Money/macro is the area where I am the least in agreement with Tyler Cowen. However I strongly agree with this excellent post on monetarism and the Great Depression. Let me try to quickly summarize the findings of my research on the Great Depression, as contained in my forthcoming book (don’t ask).
1. Would monetarism (M2 targeting) have prevented the Depression, if the US had continued to adhere to the gold standard and had been willing to use some “emergency” gold reserves to do so?
I’d say there is a good chance it might have, but there’s also a decent chance it would not have. Even Friedman admitted (much later) that he and Anna Schwartz should have focused more on the constraints of the international gold standard.

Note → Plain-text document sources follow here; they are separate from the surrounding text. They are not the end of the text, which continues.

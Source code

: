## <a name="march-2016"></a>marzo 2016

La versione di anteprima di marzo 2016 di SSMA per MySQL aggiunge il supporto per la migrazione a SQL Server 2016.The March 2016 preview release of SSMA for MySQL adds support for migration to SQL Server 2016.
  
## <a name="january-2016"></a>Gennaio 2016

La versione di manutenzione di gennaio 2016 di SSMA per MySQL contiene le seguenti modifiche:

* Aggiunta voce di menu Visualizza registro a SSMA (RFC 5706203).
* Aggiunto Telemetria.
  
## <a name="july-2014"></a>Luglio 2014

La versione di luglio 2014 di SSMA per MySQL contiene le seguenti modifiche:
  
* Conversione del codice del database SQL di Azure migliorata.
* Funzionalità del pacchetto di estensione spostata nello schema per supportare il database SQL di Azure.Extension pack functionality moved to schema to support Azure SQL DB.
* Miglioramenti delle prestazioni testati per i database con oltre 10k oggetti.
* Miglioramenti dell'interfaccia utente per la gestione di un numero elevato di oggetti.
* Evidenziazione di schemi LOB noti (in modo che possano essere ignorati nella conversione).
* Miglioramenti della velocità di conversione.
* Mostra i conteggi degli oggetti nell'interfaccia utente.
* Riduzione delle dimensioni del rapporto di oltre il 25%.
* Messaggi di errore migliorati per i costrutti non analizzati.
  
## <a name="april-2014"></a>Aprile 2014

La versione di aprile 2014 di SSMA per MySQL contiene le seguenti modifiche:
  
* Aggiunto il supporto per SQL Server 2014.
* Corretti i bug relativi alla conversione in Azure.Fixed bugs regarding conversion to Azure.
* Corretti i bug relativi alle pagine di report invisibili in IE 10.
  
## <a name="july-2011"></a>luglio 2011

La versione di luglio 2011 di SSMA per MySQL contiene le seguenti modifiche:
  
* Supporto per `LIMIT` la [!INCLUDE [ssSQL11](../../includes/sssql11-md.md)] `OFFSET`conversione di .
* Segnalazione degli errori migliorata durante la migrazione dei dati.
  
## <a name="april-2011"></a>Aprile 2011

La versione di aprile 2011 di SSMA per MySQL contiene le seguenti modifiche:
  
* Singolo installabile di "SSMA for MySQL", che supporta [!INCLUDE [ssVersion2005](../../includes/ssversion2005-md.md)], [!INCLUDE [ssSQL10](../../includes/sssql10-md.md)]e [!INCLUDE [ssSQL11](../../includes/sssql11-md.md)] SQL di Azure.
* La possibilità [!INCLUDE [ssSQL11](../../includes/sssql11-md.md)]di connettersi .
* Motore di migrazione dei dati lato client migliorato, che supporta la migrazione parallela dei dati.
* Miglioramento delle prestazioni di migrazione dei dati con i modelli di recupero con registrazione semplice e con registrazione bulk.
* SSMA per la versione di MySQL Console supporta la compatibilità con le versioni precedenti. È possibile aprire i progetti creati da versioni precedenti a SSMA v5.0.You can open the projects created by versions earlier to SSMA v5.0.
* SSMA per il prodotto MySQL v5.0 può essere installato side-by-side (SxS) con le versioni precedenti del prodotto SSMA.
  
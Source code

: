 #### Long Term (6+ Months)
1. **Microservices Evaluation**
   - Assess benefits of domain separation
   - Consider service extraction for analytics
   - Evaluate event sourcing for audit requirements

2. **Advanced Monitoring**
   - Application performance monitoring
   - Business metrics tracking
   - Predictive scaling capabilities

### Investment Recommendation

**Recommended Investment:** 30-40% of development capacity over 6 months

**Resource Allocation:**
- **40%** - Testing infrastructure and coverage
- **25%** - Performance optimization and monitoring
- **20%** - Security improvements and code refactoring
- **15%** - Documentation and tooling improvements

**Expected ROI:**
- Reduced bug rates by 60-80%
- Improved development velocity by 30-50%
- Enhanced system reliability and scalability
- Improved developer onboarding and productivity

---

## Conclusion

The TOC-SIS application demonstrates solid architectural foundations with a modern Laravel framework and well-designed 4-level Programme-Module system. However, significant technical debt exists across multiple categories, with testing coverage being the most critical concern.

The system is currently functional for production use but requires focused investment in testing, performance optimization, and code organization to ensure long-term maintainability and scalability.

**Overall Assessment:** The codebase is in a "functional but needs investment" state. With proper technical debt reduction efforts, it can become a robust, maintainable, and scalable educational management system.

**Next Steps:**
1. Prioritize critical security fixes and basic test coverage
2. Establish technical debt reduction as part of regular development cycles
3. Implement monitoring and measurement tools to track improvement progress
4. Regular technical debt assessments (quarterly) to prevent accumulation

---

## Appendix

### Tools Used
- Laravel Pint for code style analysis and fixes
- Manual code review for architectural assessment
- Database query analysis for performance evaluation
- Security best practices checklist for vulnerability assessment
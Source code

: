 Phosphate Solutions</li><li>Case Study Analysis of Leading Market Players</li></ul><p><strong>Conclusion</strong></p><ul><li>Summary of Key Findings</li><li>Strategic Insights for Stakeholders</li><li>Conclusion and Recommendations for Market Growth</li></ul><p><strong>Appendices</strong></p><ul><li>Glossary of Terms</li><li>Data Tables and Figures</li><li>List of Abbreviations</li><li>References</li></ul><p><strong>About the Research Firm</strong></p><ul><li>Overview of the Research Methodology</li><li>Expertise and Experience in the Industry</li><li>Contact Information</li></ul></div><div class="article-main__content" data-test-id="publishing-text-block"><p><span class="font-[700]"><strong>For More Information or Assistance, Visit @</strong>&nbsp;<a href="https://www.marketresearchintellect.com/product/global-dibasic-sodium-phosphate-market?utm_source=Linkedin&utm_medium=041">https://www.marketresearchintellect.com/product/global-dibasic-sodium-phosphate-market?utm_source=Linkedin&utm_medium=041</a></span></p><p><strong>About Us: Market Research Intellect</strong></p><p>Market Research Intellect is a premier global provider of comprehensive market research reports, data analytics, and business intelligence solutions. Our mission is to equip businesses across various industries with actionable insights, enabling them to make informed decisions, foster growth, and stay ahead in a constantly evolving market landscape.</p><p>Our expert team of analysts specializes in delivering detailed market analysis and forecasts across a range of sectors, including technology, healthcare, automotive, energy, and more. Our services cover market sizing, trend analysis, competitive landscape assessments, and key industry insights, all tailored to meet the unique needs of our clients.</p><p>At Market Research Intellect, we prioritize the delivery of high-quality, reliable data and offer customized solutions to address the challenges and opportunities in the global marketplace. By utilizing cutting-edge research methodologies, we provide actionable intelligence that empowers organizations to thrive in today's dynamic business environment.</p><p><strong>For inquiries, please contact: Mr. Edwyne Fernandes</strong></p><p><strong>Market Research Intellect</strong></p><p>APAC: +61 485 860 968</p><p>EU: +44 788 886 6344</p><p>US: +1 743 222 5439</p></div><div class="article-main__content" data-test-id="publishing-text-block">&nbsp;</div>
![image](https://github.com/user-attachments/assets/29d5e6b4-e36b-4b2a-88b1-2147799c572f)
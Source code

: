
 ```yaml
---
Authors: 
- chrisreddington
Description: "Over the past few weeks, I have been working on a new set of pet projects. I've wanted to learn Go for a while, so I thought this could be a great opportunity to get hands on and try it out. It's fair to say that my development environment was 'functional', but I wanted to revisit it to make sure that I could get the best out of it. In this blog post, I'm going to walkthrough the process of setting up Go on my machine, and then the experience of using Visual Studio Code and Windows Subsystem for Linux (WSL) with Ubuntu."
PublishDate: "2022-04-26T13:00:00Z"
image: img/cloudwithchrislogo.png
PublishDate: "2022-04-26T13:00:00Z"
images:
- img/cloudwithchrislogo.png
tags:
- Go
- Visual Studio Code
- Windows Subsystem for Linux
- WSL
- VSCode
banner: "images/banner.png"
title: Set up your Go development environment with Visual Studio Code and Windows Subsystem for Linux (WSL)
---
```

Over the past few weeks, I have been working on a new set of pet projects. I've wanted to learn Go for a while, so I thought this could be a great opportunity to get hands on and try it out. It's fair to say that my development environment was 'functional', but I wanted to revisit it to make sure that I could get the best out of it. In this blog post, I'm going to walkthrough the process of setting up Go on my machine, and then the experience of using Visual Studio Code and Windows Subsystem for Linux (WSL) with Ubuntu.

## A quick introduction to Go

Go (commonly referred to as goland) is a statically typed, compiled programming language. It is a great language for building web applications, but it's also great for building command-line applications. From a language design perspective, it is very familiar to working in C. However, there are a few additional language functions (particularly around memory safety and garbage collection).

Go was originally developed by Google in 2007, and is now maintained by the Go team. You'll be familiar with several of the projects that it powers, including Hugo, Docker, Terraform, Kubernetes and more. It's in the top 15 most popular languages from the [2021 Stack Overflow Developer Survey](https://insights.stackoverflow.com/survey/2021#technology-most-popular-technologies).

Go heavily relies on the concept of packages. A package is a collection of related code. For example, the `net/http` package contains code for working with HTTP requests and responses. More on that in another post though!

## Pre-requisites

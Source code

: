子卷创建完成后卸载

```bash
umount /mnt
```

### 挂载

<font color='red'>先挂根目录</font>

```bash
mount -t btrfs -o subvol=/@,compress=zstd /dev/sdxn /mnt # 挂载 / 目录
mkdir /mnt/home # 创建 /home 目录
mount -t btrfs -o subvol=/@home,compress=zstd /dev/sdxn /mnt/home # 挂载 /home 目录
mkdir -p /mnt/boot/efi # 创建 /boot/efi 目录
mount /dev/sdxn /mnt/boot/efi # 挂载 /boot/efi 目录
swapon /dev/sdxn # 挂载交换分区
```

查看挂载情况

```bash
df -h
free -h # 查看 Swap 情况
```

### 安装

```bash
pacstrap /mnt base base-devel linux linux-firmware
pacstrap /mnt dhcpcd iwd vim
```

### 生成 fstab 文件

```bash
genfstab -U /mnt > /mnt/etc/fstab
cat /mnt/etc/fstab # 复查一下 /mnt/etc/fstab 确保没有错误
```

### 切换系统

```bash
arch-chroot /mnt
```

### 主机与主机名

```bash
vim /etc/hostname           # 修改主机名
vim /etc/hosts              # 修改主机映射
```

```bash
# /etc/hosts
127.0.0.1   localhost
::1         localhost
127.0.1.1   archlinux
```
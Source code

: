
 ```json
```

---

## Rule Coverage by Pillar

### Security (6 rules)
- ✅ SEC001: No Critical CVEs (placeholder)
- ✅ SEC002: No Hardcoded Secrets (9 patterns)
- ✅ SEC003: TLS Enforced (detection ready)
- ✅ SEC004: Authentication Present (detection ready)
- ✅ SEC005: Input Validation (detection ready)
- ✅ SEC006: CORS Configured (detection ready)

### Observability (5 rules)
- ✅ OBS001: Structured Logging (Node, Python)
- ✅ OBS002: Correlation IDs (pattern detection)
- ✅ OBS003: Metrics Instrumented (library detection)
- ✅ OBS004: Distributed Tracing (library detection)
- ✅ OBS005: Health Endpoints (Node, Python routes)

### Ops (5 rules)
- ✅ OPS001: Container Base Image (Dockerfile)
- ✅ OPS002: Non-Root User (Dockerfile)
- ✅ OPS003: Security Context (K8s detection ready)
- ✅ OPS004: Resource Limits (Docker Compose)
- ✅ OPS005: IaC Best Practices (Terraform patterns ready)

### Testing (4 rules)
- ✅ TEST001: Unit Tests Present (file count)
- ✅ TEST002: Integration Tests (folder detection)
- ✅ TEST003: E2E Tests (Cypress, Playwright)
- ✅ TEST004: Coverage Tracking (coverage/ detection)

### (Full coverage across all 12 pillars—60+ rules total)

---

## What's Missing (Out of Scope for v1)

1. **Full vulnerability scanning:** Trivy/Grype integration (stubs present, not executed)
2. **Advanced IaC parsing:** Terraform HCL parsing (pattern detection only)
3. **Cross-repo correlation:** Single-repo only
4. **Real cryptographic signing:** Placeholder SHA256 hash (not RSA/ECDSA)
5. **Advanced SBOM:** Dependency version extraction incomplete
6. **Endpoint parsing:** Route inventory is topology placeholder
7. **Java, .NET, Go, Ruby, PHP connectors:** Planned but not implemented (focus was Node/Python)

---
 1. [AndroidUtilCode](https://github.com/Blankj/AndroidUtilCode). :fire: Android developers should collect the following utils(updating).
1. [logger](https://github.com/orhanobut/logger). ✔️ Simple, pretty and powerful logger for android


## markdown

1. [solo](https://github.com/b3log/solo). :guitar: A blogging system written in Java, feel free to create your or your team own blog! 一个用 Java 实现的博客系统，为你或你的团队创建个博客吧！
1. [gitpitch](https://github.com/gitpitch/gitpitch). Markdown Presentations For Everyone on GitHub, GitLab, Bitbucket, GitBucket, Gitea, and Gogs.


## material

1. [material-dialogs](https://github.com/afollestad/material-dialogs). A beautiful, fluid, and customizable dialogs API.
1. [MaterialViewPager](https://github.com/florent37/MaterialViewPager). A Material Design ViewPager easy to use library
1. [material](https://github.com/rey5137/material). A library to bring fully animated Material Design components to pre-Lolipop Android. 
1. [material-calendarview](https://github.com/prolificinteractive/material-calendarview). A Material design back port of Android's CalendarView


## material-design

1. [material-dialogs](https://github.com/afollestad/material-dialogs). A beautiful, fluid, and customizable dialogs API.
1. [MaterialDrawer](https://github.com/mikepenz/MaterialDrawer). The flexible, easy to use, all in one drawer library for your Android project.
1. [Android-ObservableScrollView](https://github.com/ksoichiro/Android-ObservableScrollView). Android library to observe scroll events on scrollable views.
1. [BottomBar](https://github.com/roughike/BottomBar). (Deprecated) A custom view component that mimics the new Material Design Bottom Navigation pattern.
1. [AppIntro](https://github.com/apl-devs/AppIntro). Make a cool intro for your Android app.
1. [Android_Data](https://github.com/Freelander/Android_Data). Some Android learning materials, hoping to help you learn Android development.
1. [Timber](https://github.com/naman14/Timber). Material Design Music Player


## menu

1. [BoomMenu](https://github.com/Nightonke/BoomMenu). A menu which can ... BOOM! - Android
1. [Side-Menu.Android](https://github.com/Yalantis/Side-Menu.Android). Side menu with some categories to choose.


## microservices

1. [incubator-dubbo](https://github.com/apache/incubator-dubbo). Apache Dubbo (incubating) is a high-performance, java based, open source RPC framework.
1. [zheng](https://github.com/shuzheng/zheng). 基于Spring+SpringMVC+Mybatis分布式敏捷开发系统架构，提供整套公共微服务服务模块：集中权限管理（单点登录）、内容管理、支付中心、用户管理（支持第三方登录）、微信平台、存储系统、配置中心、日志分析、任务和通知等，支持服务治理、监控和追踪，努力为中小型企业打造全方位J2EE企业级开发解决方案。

2. Would full blown monetarism circa 1963 have prevented the Great Depression? I.e. a policy of M2 targeting combined with a floating exchange rate.
Very, very likely. Or at least greatly moderated the Depression. And this is the counterfactual to consider when evaluating the usefulness of Friedman’s 1960s monetarism for modern policymaking, where there is no gold constraint.
3. Would the policy favored by Friedman later in his life (inflation targeting) have prevented the Great Depression?
Almost certainly. Prices started rising immediately after FDR devalued the dollar. And by immediately I don’t me “that year,” I mean THAT DAY. Of course the collapse of 1929-33 was a deflationary demand shock.